Rogério de Faria (Goa, 14 October 1770 — Bombay, 15 March 1848) was a Luso-Goan businessman.

Biography 
Rogério de Faria was a native of Chorão Island, son of Joao de Faria and Ana Maria D'Albuquerque e de Faria. The family migrated to Bombay after epidemics in Chorão Island in 1775. A Catholic Goan in the world of business, he was a pioneer in the opium trade in China, long before the British thought of entering this branch of commerce.

Consul of Brazil in Bombay 

Rogério de Faria was referred to in Bombay as a prince merchant. A resident of Bombay, where he was Consul of Brazil, Roger Faria did business in Bengal, Bombay and Macau. He was a big supporter of mayor Bernardo Peres da Silva, who had been appointed governor of Goa by the liberal government of Dom Pedro IV of Portugal, but rejected by the military stationed in Goa.

Biographies
According to  de Souza, he accessed part of Faria's business correspondence dating back to 1789-1830, involving dealings with the Mhamai Kamat Agency House in Goa. De Souza  suggests that the pre-1818 papers offer "much interesting information" that could help correct and supplement "whatever we know about Rogerio de Faria from a few contemporary published sources and from a few late and sketchy biographies."
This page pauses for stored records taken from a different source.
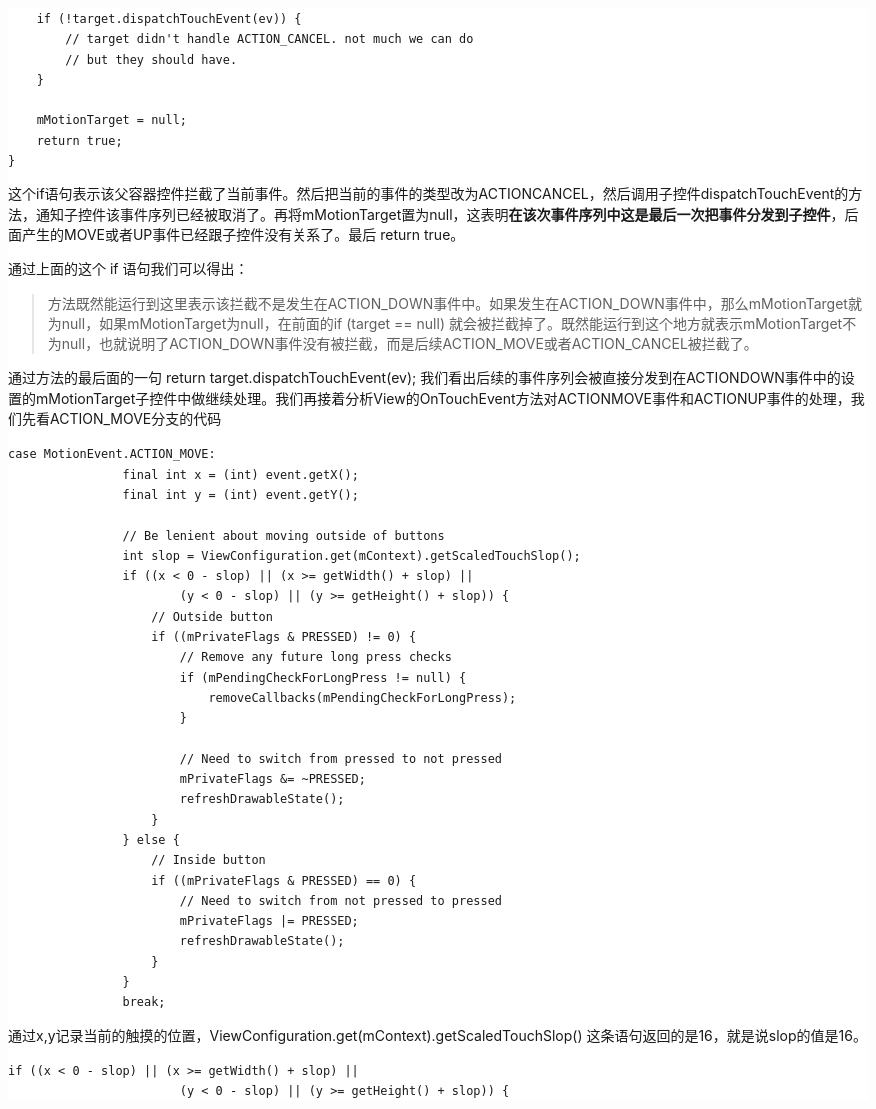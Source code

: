 		if (!target.dispatchTouchEvent(ev)) {
            // target didn't handle ACTION_CANCEL. not much we can do
            // but they should have.
        }

		mMotionTarget = null;
		return true;
	}

这个if语句表示该父容器控件拦截了当前事件。然后把当前的事件的类型改为ACTIONCANCEL，然后调用子控件dispatchTouchEvent的方法，通知子控件该事件序列已经被取消了。再将mMotionTarget置为null，这表明**在该次事件序列中这是最后一次把事件分发到子控件**，后面产生的MOVE或者UP事件已经跟子控件没有关系了。最后 return true。

通过上面的这个 if 语句我们可以得出：

>方法既然能运行到这里表示该拦截不是发生在ACTION_DOWN事件中。如果发生在ACTION_DOWN事件中，那么mMotionTarget就为null，如果mMotionTarget为null，在前面的if (target == null)  就会被拦截掉了。既然能运行到这个地方就表示mMotionTarget不为null，也就说明了ACTION_DOWN事件没有被拦截，而是后续ACTION_MOVE或者ACTION_CANCEL被拦截了。
 
通过方法的最后面的一句 return target.dispatchTouchEvent(ev);  我们看出后续的事件序列会被直接分发到在ACTIONDOWN事件中的设置的mMotionTarget子控件中做继续处理。我们再接着分析View的OnTouchEvent方法对ACTIONMOVE事件和ACTIONUP事件的处理，我们先看ACTION_MOVE分支的代码

	case MotionEvent.ACTION_MOVE:
                    final int x = (int) event.getX();
                    final int y = (int) event.getY();

                    // Be lenient about moving outside of buttons
                    int slop = ViewConfiguration.get(mContext).getScaledTouchSlop();
                    if ((x < 0 - slop) || (x >= getWidth() + slop) ||
                            (y < 0 - slop) || (y >= getHeight() + slop)) {
                        // Outside button
                        if ((mPrivateFlags & PRESSED) != 0) {
                            // Remove any future long press checks
                            if (mPendingCheckForLongPress != null) {
                                removeCallbacks(mPendingCheckForLongPress);
                            }

                            // Need to switch from pressed to not pressed
                            mPrivateFlags &= ~PRESSED;
                            refreshDrawableState();
                        }
                    } else {
                        // Inside button
                        if ((mPrivateFlags & PRESSED) == 0) {
                            // Need to switch from not pressed to pressed
                            mPrivateFlags |= PRESSED;
                            refreshDrawableState();
                        }
                    }
                    break;

通过x,y记录当前的触摸的位置，ViewConfiguration.get(mContext).getScaledTouchSlop() 这条语句返回的是16，就是说slop的值是16。

	if ((x < 0 - slop) || (x >= getWidth() + slop) ||
                            (y < 0 - slop) || (y >= getHeight() + slop)) {

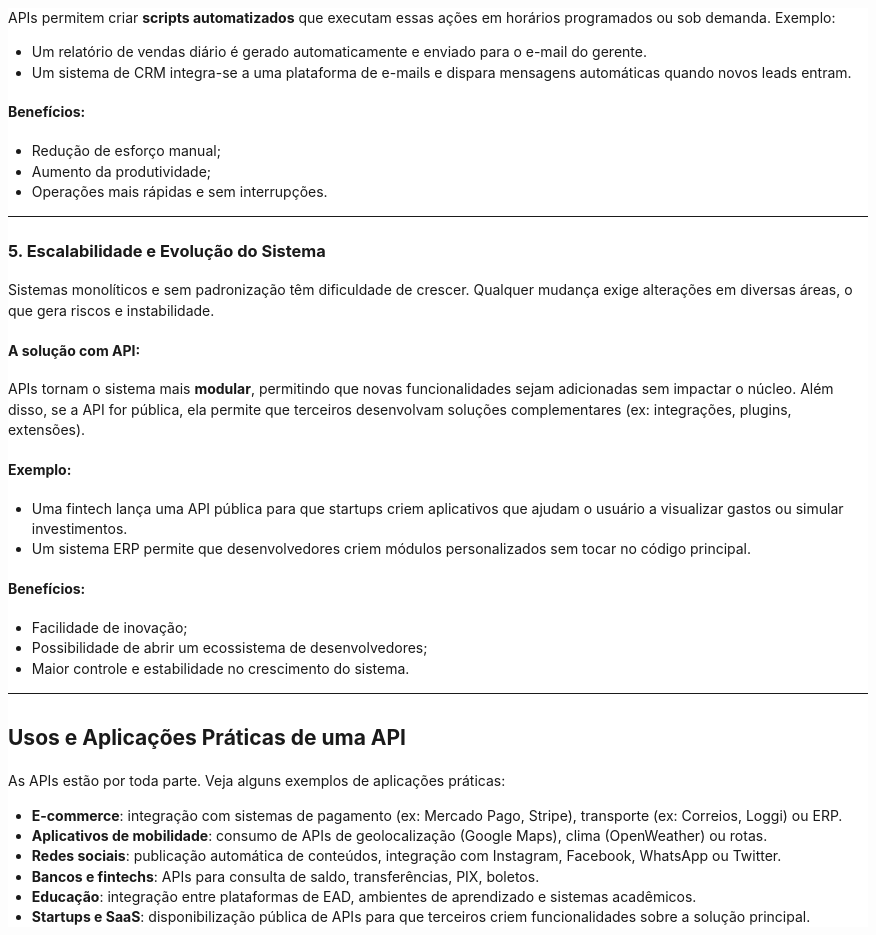 APIs permitem criar **scripts automatizados** que executam essas ações em horários programados ou sob demanda. Exemplo:

- Um relatório de vendas diário é gerado automaticamente e enviado para o e-mail do gerente.
- Um sistema de CRM integra-se a uma plataforma de e-mails e dispara mensagens automáticas quando novos leads entram.

#### Benefícios:

- Redução de esforço manual;
- Aumento da produtividade;
- Operações mais rápidas e sem interrupções.

---

### 5. **Escalabilidade e Evolução do Sistema**

Sistemas monolíticos e sem padronização têm dificuldade de crescer. Qualquer mudança exige alterações em diversas áreas, o que gera riscos e instabilidade.

#### A solução com API:

APIs tornam o sistema mais **modular**, permitindo que novas funcionalidades sejam adicionadas sem impactar o núcleo. Além disso, se a API for pública, ela permite que terceiros desenvolvam soluções complementares (ex: integrações, plugins, extensões).

#### Exemplo:

- Uma fintech lança uma API pública para que startups criem aplicativos que ajudam o usuário a visualizar gastos ou simular investimentos.
- Um sistema ERP permite que desenvolvedores criem módulos personalizados sem tocar no código principal.

#### Benefícios:

- Facilidade de inovação;
- Possibilidade de abrir um ecossistema de desenvolvedores;
- Maior controle e estabilidade no crescimento do sistema.

---
## Usos e Aplicações Práticas de uma API

As APIs estão por toda parte. Veja alguns exemplos de aplicações práticas:

- **E-commerce**: integração com sistemas de pagamento (ex: Mercado Pago, Stripe), transporte (ex: Correios, Loggi) ou ERP.
- **Aplicativos de mobilidade**: consumo de APIs de geolocalização (Google Maps), clima (OpenWeather) ou rotas.
- **Redes sociais**: publicação automática de conteúdos, integração com Instagram, Facebook, WhatsApp ou Twitter.
- **Bancos e fintechs**: APIs para consulta de saldo, transferências, PIX, boletos.
- **Educação**: integração entre plataformas de EAD, ambientes de aprendizado e sistemas acadêmicos.
- **Startups e SaaS**: disponibilização pública de APIs para que terceiros criem funcionalidades sobre a solução principal.
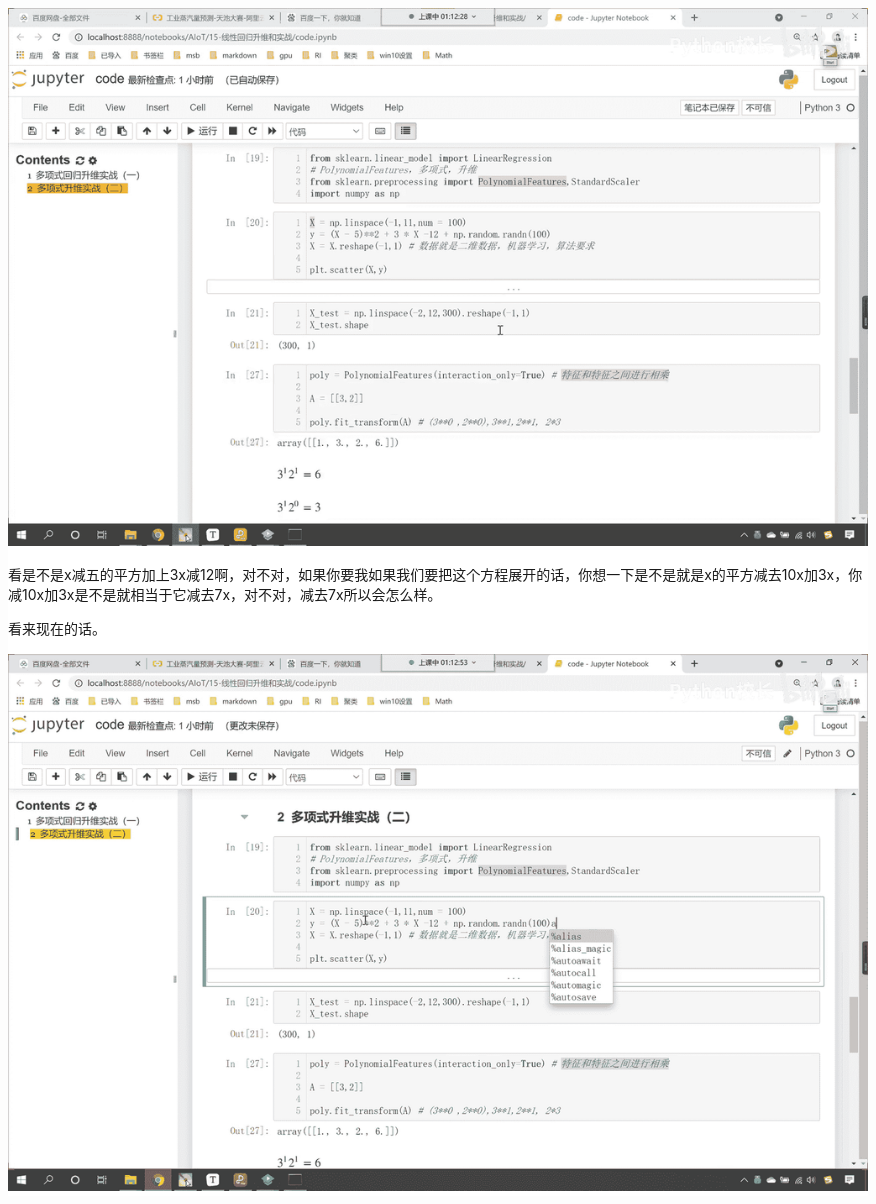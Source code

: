 ![](img/622ea3d283652e712f90ad26b25fccac_81.png)

看是不是x减五的平方加上3x减12啊，对不对，如果你要我如果我们要把这个方程展开的话，你想一下是不是就是x的平方减去10x加3x，你减10x加3x是不是就相当于它减去7x，对不对，减去7x所以会怎么样。

看来现在的话。

![](img/622ea3d283652e712f90ad26b25fccac_83.png)
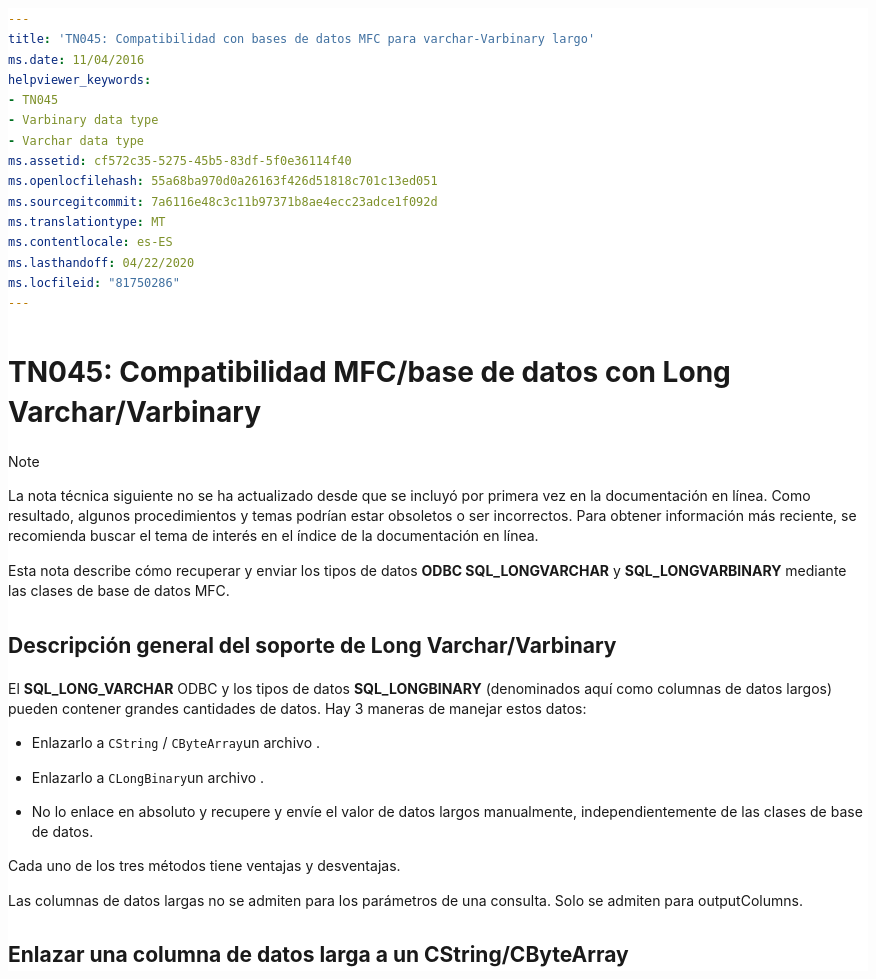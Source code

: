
 ```yaml
---
title: 'TN045: Compatibilidad con bases de datos MFC para varchar-Varbinary largo'
ms.date: 11/04/2016
helpviewer_keywords:
- TN045
- Varbinary data type
- Varchar data type
ms.assetid: cf572c35-5275-45b5-83df-5f0e36114f40
ms.openlocfilehash: 55a68ba970d0a26163f426d51818c701c13ed051
ms.sourcegitcommit: 7a6116e48c3c11b97371b8ae4ecc23adce1f092d
ms.translationtype: MT
ms.contentlocale: es-ES
ms.lasthandoff: 04/22/2020
ms.locfileid: "81750286"
---
```

# <a name="tn045-mfcdatabase-support-for-long-varcharvarbinary"></a>TN045: Compatibilidad MFC/base de datos con Long Varchar/Varbinary

> [!NOTE]
> La nota técnica siguiente no se ha actualizado desde que se incluyó por primera vez en la documentación en línea. Como resultado, algunos procedimientos y temas podrían estar obsoletos o ser incorrectos. Para obtener información más reciente, se recomienda buscar el tema de interés en el índice de la documentación en línea.

Esta nota describe cómo recuperar y enviar los tipos de datos **ODBC SQL_LONGVARCHAR** y **SQL_LONGVARBINARY** mediante las clases de base de datos MFC.

## <a name="overview-of-long-varcharvarbinary-support"></a>Descripción general del soporte de Long Varchar/Varbinary

El **SQL_LONG_VARCHAR** ODBC y los tipos de datos **SQL_LONGBINARY** (denominados aquí como columnas de datos largos) pueden contener grandes cantidades de datos. Hay 3 maneras de manejar estos datos:

- Enlazarlo a `CString` / `CByteArray`un archivo .

- Enlazarlo a `CLongBinary`un archivo .

- No lo enlace en absoluto y recupere y envíe el valor de datos largos manualmente, independientemente de las clases de base de datos.

Cada uno de los tres métodos tiene ventajas y desventajas.

Las columnas de datos largas no se admiten para los parámetros de una consulta. Solo se admiten para outputColumns.

## <a name="binding-a-long-data-column-to-a-cstringcbytearray"></a>Enlazar una columna de datos larga a un CString/CByteArray
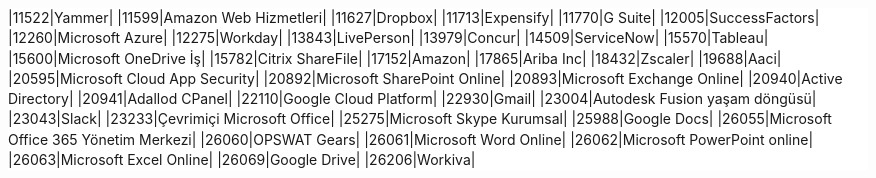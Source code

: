 |11522|Yammer|
|11599|Amazon Web Hizmetleri|
|11627|Dropbox|
|11713|Expensify|
|11770|G Suite|
|12005|SuccessFactors|
|12260|Microsoft Azure|
|12275|Workday|
|13843|LivePerson|
|13979|Concur|
|14509|ServiceNow|
|15570|Tableau|
|15600|Microsoft OneDrive İş|
|15782|Citrix ShareFile|
|17152|Amazon|
|17865|Ariba Inc|
|18432|Zscaler|
|19688|Aaci|
|20595|Microsoft Cloud App Security|
|20892|Microsoft SharePoint Online|
|20893|Microsoft Exchange Online|
|20940|Active Directory|
|20941|Adallod CPanel|
|22110|Google Cloud Platform|
|22930|Gmail|
|23004|Autodesk Fusion yaşam döngüsü|
|23043|Slack|
|23233|Çevrimiçi Microsoft Office|
|25275|Microsoft Skype Kurumsal|
|25988|Google Docs|
|26055|Microsoft Office 365 Yönetim Merkezi|
|26060|OPSWAT Gears|
|26061|Microsoft Word Online|
|26062|Microsoft PowerPoint online|
|26063|Microsoft Excel Online|
|26069|Google Drive|
|26206|Workiva|
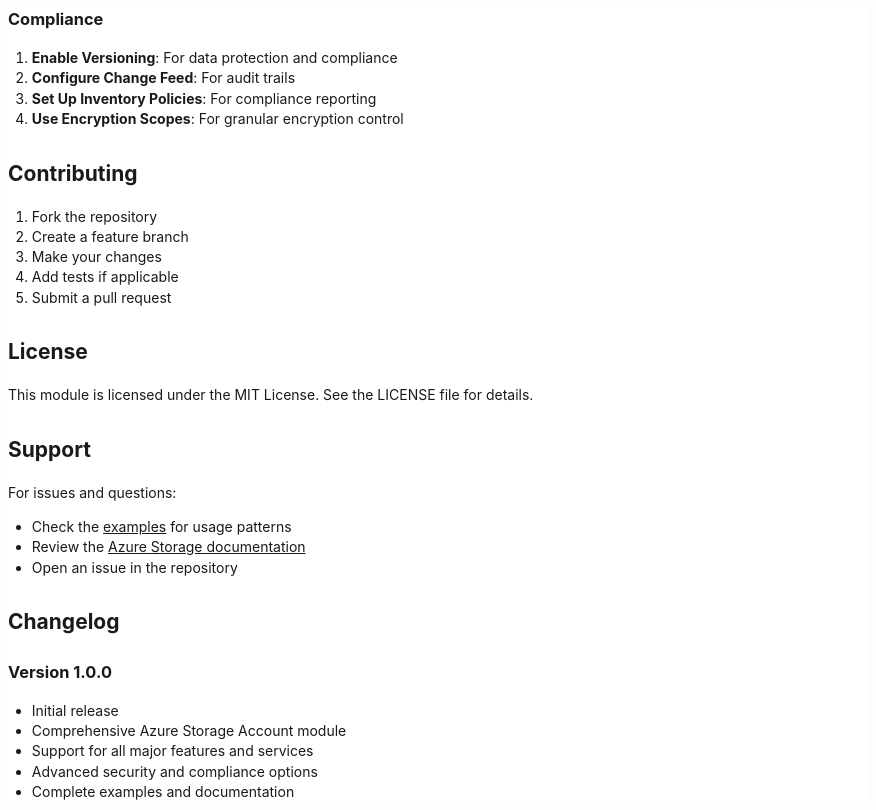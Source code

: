 ### Compliance
1. **Enable Versioning**: For data protection and compliance
2. **Configure Change Feed**: For audit trails
3. **Set Up Inventory Policies**: For compliance reporting
4. **Use Encryption Scopes**: For granular encryption control

## Contributing

1. Fork the repository
2. Create a feature branch
3. Make your changes
4. Add tests if applicable
5. Submit a pull request

## License

This module is licensed under the MIT License. See the LICENSE file for details.

## Support

For issues and questions:
- Check the [examples](./examples/) for usage patterns
- Review the [Azure Storage documentation](https://docs.microsoft.com/en-us/azure/storage/)
- Open an issue in the repository

## Changelog

### Version 1.0.0
- Initial release
- Comprehensive Azure Storage Account module
- Support for all major features and services
- Advanced security and compliance options
- Complete examples and documentation
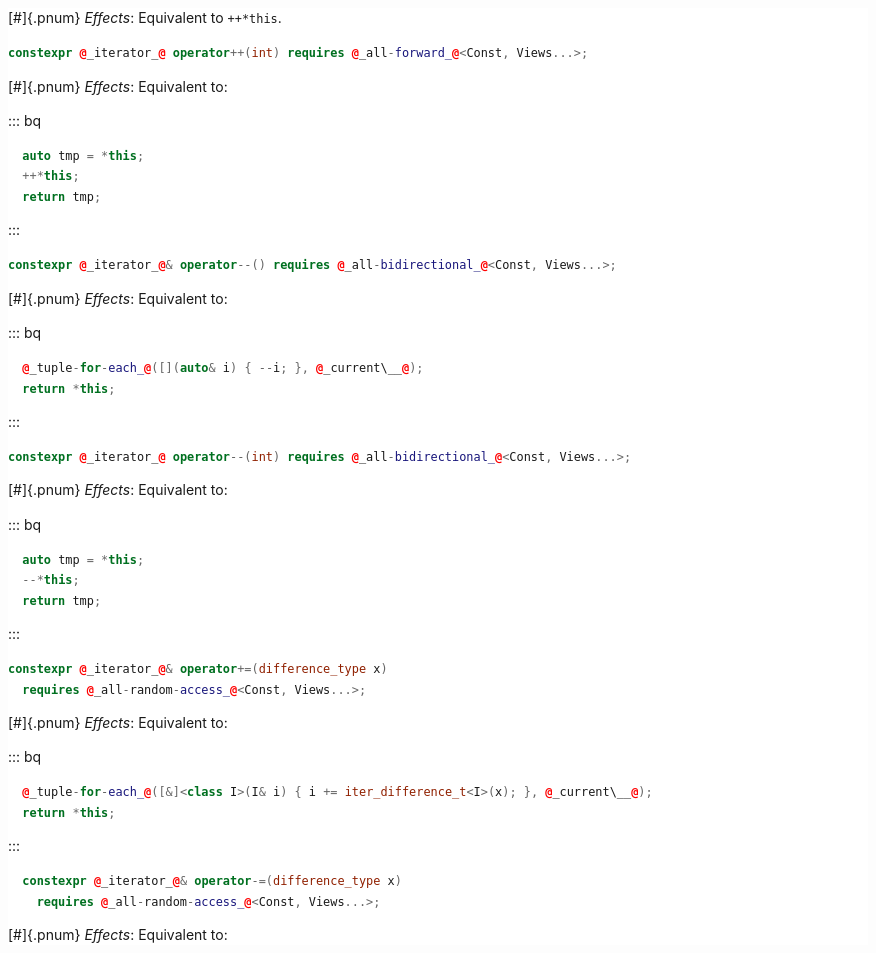 [#]{.pnum} _Effects_: Equivalent to `++*this`.

```cpp
constexpr @_iterator_@ operator++(int) requires @_all-forward_@<Const, Views...>;
```

[#]{.pnum} _Effects_: Equivalent to:

::: bq
```cpp
  auto tmp = *this;
  ++*this;
  return tmp;
```
:::


```cpp
constexpr @_iterator_@& operator--() requires @_all-bidirectional_@<Const, Views...>;
```
[#]{.pnum} _Effects_: Equivalent to:

::: bq
```cpp
  @_tuple-for-each_@([](auto& i) { --i; }, @_current\__@);
  return *this;
```
:::


```cpp
constexpr @_iterator_@ operator--(int) requires @_all-bidirectional_@<Const, Views...>;
```
[#]{.pnum} _Effects_: Equivalent to:

::: bq
```cpp
  auto tmp = *this;
  --*this;
  return tmp;
```
:::

```cpp
constexpr @_iterator_@& operator+=(difference_type x)
  requires @_all-random-access_@<Const, Views...>;
```
[#]{.pnum} _Effects_: Equivalent to:

::: bq
```cpp
  @_tuple-for-each_@([&]<class I>(I& i) { i += iter_difference_t<I>(x); }, @_current\__@);
  return *this;
```
:::

```cpp
  constexpr @_iterator_@& operator-=(difference_type x)
    requires @_all-random-access_@<Const, Views...>;
```
[#]{.pnum} _Effects_: Equivalent to:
Abbé Cottineau's Journal describes Sir Rogerio Faria's house as "commanding a most lovely view of the sea, the ramparts, the suburbs, the city, the Colaba island, and the West coast as far as the so-called Malabar Point. cited by Souza ).

De Souza says that Faria made his fortune in "opium-peddling", and writes: "We are not able to fully collaborate the statement, but we are told by the otherwise critical Indo-Portuguese administrator-historian, J.H. da Cunha-Rivara, that Sir Jamsetjee Jeejeebhoy, the most glamorous Parsee figures of the mid-nineteenth century in the annals of Bombay, started his prosperous career as a simple clerk in the firm of Rogerio de Faria. Reporting the death of Sir Roger's daughter, Miss Margaret de Faria, the  Bombay Gazette of 7 October 1889 added that Sir Jamsetjee had made his first voyage to China in a ship belonging to Sir Roger de Faria."

Faria had the financial losses. His only son died of tetanus after an accidental fall, a couple of years before him in 1848. The Goan journalist-editor A.M. da Cunha wrote a 30-page booklet  which Souza says "gives more details about the numerous progeny of Sir Roger than about him."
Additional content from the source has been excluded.